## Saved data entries

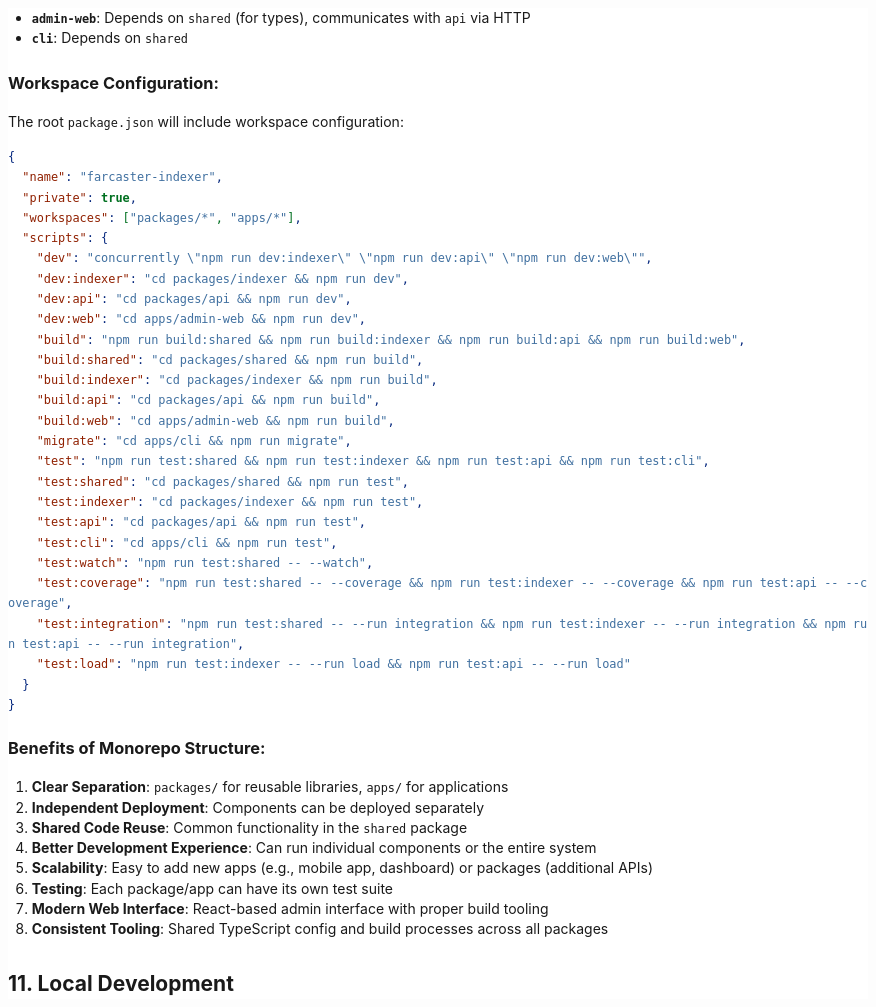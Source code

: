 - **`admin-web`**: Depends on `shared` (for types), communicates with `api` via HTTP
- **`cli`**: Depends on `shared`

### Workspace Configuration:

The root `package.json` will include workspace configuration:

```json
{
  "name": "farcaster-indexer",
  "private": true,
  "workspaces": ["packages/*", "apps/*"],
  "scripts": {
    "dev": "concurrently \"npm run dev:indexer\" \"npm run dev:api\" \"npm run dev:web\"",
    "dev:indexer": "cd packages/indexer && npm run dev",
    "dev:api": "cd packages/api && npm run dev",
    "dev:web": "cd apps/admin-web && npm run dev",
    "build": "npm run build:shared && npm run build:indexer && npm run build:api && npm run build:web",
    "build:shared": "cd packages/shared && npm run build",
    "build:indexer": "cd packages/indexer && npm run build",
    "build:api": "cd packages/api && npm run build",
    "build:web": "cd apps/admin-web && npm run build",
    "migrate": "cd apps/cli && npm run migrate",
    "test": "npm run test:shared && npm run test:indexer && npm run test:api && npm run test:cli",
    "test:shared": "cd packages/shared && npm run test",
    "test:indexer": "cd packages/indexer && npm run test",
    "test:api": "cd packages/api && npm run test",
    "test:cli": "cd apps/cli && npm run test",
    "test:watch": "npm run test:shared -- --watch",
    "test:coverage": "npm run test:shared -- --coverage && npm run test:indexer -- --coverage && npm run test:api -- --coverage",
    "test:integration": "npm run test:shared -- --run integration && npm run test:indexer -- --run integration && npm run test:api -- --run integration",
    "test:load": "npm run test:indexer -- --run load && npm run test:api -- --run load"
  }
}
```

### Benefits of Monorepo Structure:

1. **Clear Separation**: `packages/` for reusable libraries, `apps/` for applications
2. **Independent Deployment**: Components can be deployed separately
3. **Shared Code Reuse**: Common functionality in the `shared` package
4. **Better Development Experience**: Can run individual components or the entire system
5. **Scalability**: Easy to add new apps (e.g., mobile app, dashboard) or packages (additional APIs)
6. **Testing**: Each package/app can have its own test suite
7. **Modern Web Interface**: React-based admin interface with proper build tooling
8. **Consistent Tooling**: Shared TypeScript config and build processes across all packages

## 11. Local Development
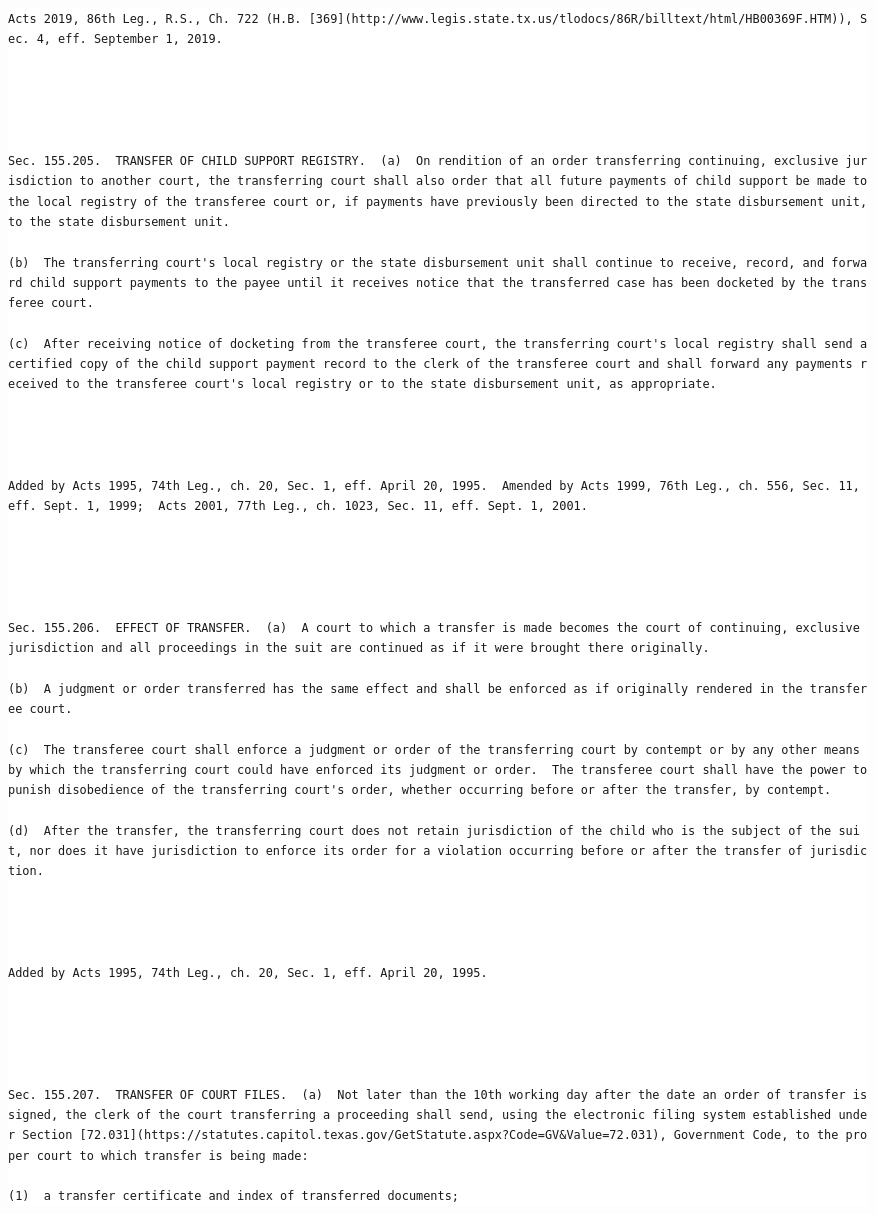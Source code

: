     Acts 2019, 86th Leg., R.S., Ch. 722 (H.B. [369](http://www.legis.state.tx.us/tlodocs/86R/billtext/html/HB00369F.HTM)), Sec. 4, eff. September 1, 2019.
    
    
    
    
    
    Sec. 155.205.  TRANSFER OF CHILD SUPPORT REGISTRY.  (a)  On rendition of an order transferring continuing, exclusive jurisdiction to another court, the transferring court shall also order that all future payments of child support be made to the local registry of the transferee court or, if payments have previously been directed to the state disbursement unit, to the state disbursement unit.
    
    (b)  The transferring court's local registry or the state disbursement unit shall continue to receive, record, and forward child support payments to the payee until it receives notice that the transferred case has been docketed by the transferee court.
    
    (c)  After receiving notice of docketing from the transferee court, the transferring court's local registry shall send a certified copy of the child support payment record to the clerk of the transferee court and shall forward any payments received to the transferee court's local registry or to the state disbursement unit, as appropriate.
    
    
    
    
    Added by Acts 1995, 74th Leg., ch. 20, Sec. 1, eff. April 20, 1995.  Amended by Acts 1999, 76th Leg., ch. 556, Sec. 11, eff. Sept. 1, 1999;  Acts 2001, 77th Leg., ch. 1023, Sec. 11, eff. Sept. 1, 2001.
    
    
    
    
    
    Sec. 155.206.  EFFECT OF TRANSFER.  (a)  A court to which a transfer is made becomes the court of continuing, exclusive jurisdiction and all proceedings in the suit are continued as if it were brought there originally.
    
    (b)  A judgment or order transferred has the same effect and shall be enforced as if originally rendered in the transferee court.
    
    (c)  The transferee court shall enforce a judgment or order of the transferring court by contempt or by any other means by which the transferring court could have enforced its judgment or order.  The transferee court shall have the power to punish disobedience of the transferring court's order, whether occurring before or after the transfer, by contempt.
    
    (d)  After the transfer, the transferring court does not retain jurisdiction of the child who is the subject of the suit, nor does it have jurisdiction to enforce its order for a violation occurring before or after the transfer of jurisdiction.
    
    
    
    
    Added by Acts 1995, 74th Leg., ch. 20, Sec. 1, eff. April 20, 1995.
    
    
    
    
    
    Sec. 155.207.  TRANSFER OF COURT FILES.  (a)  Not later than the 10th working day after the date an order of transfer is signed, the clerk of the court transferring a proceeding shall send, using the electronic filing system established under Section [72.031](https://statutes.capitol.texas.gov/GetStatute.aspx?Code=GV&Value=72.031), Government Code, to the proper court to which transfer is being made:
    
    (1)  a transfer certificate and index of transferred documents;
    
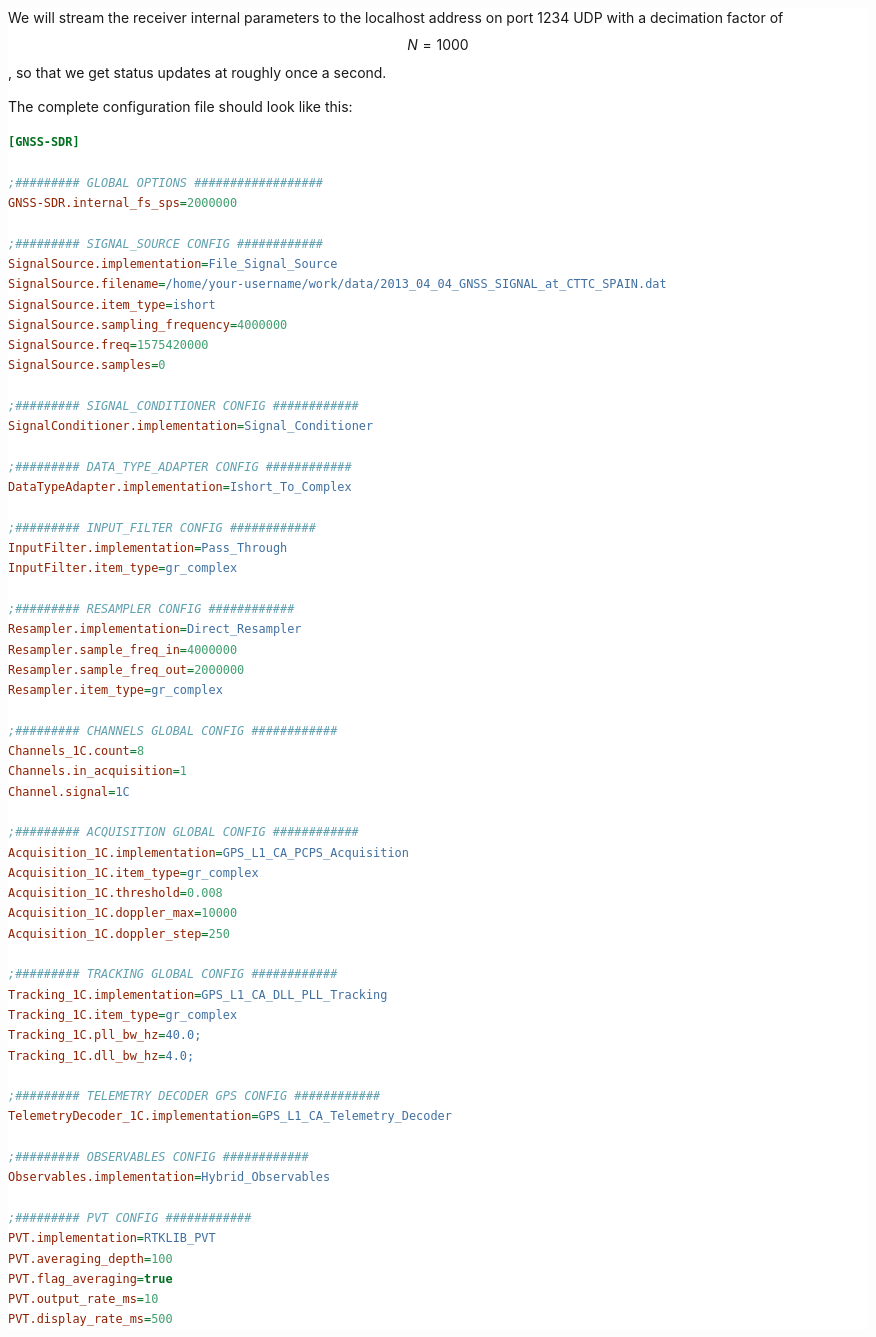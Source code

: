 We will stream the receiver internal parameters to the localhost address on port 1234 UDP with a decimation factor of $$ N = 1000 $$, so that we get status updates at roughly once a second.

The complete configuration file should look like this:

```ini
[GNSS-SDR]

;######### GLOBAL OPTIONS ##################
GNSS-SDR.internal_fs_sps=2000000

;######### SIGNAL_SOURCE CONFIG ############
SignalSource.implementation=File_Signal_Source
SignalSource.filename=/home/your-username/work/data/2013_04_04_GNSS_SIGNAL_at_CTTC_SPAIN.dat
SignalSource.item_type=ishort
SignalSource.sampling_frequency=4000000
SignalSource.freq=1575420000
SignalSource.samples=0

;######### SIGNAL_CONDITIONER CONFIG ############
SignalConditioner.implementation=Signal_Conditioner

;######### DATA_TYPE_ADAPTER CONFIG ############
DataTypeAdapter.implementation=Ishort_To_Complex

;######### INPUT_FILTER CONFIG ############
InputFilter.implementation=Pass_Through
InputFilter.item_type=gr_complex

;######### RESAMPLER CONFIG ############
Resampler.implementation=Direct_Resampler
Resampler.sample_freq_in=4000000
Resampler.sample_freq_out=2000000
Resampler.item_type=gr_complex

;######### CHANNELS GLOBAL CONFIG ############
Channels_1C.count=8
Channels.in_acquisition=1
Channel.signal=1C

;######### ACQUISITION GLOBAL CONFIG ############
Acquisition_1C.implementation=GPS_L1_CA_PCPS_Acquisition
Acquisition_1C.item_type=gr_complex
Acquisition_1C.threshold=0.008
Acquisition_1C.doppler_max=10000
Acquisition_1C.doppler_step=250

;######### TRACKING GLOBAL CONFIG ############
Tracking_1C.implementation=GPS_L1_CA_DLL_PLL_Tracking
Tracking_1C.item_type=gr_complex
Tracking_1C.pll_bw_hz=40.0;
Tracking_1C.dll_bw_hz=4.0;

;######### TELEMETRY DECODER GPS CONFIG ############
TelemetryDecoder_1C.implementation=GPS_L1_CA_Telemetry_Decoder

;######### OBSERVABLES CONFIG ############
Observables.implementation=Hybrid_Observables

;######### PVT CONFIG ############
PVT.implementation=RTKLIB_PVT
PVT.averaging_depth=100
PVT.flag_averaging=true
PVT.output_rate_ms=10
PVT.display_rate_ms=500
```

## WHAT IS REQUIRED
Determine which lines above include the word "test", and report those lines in full.

## RESULT BELOW
    "test": "npm run test:shared && npm run test:indexer && npm run test:api && npm run test:cli",
    "test:shared": "cd packages/shared && npm run test",
    "test:indexer": "cd packages/indexer && npm run test",
    "test:api": "cd packages/api && npm run test",
    "test:cli": "cd apps/cli && npm run test",
    "test:watch": "npm run test:shared -- --watch",
    "test:coverage": "npm run test:shared -- --coverage && npm run test:indexer -- --coverage && npm run test:api -- --coverage",
    "test:integration": "npm run test:shared -- --run integration && npm run test:indexer -- --run integration && npm run test:api -- --run integration",
    "test:load": "npm run test:indexer -- --run load && npm run test:api -- --run load"
6. **Testing**: Each package/app can have its own test suite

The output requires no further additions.